Pareto diagnostics. k<0.7 is ok. (Vehtari et al, 2017)
print(psislw$diagnostics$pareto_k, digits=2)
## [1] 0.85
Effective sample size estimate (Vehtari et al, 2017)
print(psislw$diagnostics$n_eff, digits=2)
## [1] 257
Pareto smoothed weights
psisw <- exp(psislw$log_weights)
Importance sampling weights could be used to weight different expectations directly, but for visualisation and easy computation of LD50 histogram, we use resampling importance sampling.
samp_indices <- sample(length(psisw), size = nsamp,
replace = T, prob = psisw)
rissamp_A <- samp_norm[samp_indices,1]
rissamp_B <- samp_norm[samp_indices,2]
# add random jitter, see BDA3 p. 76
rissamp_A <- rissamp_A + runif(nsamp, (A[1] - A[2])/2, (A[2] - A[1])/2)
rissamp_B <- rissamp_B + runif(nsamp, (B[1] - B[2])/2, (B[2] - B[1])/2)
# samples of LD50
rissamp_ld50 <- -rissamp_A/rissamp_B
Plot of the samples
sam_ris <- ggplot(data = data.frame(rissamp_A, rissamp_B)) +
geom_point(aes(rissamp_A, rissamp_B), color = 'blue', size = 0.3) +
coord_cartesian(xlim = xl, ylim = yl) +
labs(x = 'alpha', y = 'beta')
sam_ris
Plot of the histogram of LD50
his_ris <- ggplot() +
geom_histogram(aes(rissamp_ld50), binwidth = 0.05,
fill = 'steelblue', color = 'black') +
coord_cartesian(xlim = c(-0.8, 0.8)) +
labs(x = 'LD50 = -alpha/beta')
his_ris
Combine the plots. Top: grid sampling, middle: normal approximation, bottom: importance sampling.

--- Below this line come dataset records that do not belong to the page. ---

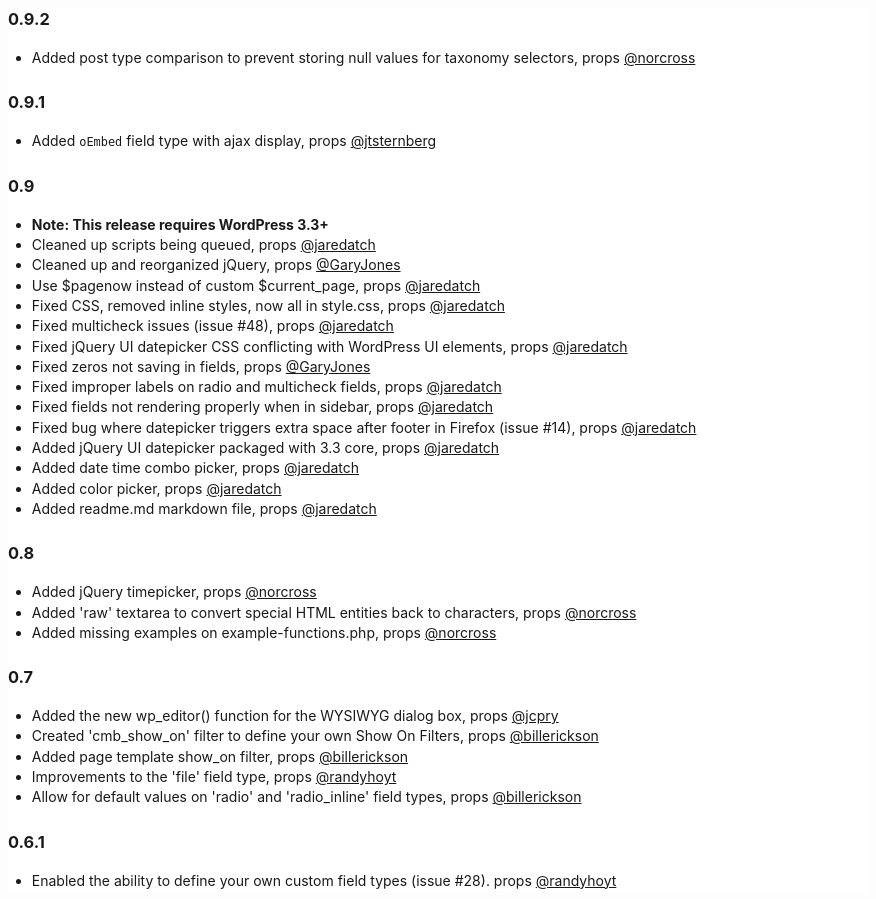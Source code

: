 ### 0.9.2
* Added post type comparison to prevent storing null values for taxonomy selectors, props [@norcross](https://github.com/norcross)

### 0.9.1
* Added `oEmbed` field type with ajax display, props [@jtsternberg](https://github.com/jtsternberg)

### 0.9
* __Note: This release requires WordPress 3.3+__
* Cleaned up scripts being queued, props [@jaredatch](https://github.com/jaredatch)
* Cleaned up and reorganized jQuery, props [@GaryJones](https://github.com/GaryJones)
* Use $pagenow instead of custom $current_page, props [@jaredatch](https://github.com/jaredatch)
* Fixed CSS, removed inline styles, now all in style.css, props [@jaredatch](https://github.com/jaredatch)
* Fixed multicheck issues (issue #48), props [@jaredatch](https://github.com/jaredatch)
* Fixed jQuery UI datepicker CSS conflicting with WordPress UI elements, props [@jaredatch](https://github.com/jaredatch)
* Fixed zeros not saving in fields, props [@GaryJones](https://github.com/GaryJones)
* Fixed improper labels on radio and multicheck fields, props [@jaredatch](https://github.com/jaredatch)
* Fixed fields not rendering properly when in sidebar, props [@jaredatch](https://github.com/jaredatch)
* Fixed bug where datepicker triggers extra space after footer in Firefox (issue #14), props [@jaredatch](https://github.com/jaredatch)
* Added jQuery UI datepicker packaged with 3.3 core, props [@jaredatch](https://github.com/jaredatch)
* Added date time combo picker, props [@jaredatch](https://github.com/jaredatch)
* Added color picker, props [@jaredatch](https://github.com/jaredatch)
* Added readme.md markdown file, props [@jaredatch](https://github.com/jaredatch)

### 0.8
* Added jQuery timepicker, props [@norcross](https://github.com/norcross)
* Added 'raw' textarea to convert special HTML entities back to characters, props [@norcross](https://github.com/norcross)
* Added missing examples on example-functions.php, props [@norcross](https://github.com/norcross)

### 0.7
* Added the new wp_editor() function for the WYSIWYG dialog box, props [@jcpry](https://github.com/jcpry)
* Created 'cmb_show_on' filter to define your own Show On Filters, props [@billerickson](https://github.com/billerickson)
* Added page template show_on filter, props [@billerickson](https://github.com/billerickson)
* Improvements to the 'file' field type, props [@randyhoyt](https://github.com/randyhoyt)
* Allow for default values on 'radio' and 'radio_inline' field types, props [@billerickson](https://github.com/billerickson)

### 0.6.1
* Enabled the ability to define your own custom field types (issue #28). props [@randyhoyt](https://github.com/randyhoyt)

blank <- grid.rect(gp=gpar(col="white"))
grid.arrange(pos, sam, his, pos_norm, sam_norm, his_norm, blank, sam_ris, his_ris, ncol=3)
## Warning: It is deprecated to specify `guide = FALSE` to remove a guide. Please use `guide = "none"` instead.

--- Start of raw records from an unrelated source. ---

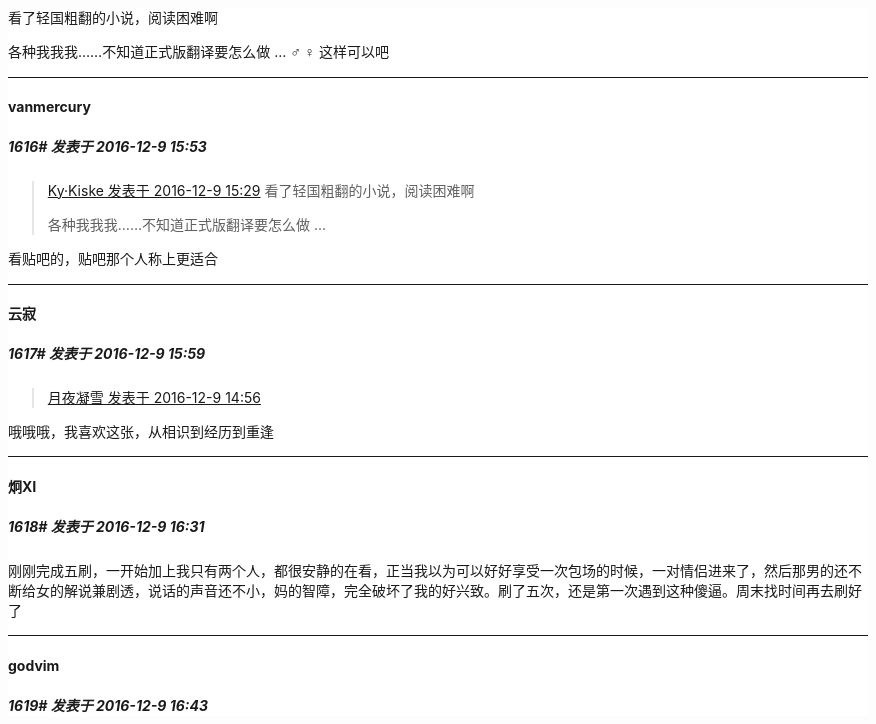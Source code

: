 看了轻国粗翻的小说，阅读困难啊

各种我我我……不知道正式版翻译要怎么做 ...</blockquote>
♂ ♀ 这样可以吧







*****

####  vanmercury  
##### 1616#       发表于 2016-12-9 15:53



<blockquote><a href="httphttps://bbs.saraba1st.com/2b/forum.php?mod=redirect&amp;goto=findpost&amp;pid=34433171&amp;ptid=1296766" target="_blank">Ky·Kiske 发表于 2016-12-9 15:29</a>
看了轻国粗翻的小说，阅读困难啊

各种我我我……不知道正式版翻译要怎么做 ...</blockquote>
看贴吧的，贴吧那个人称上更适合







*****

####  云寂  
##### 1617#       发表于 2016-12-9 15:59



<blockquote><a href="httphttps://bbs.saraba1st.com/2b/forum.php?mod=redirect&amp;goto=findpost&amp;pid=34432804&amp;ptid=1296766" target="_blank">月夜凝雪 发表于 2016-12-9 14:56</a></blockquote>
哦哦哦，我喜欢这张，从相识到经历到重逢







*****

####  炯Ⅺ  
##### 1618#       发表于 2016-12-9 16:31




刚刚完成五刷，一开始加上我只有两个人，都很安静的在看，正当我以为可以好好享受一次包场的时候，一对情侣进来了，然后那男的还不断给女的解说兼剧透，说话的声音还不小，妈的智障，完全破坏了我的好兴致。刷了五次，还是第一次遇到这种傻逼。周末找时间再去刷好了







*****

####  godvim  
##### 1619#       发表于 2016-12-9 16:43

## It is deprecated to specify `guide = FALSE` to remove a guide. Please use `guide = "none"` instead.
## It is deprecated to specify `guide = FALSE` to remove a guide. Please use `guide = "none"` instead.
## It is deprecated to specify `guide = FALSE` to remove a guide. Please use `guide = "none"` instead.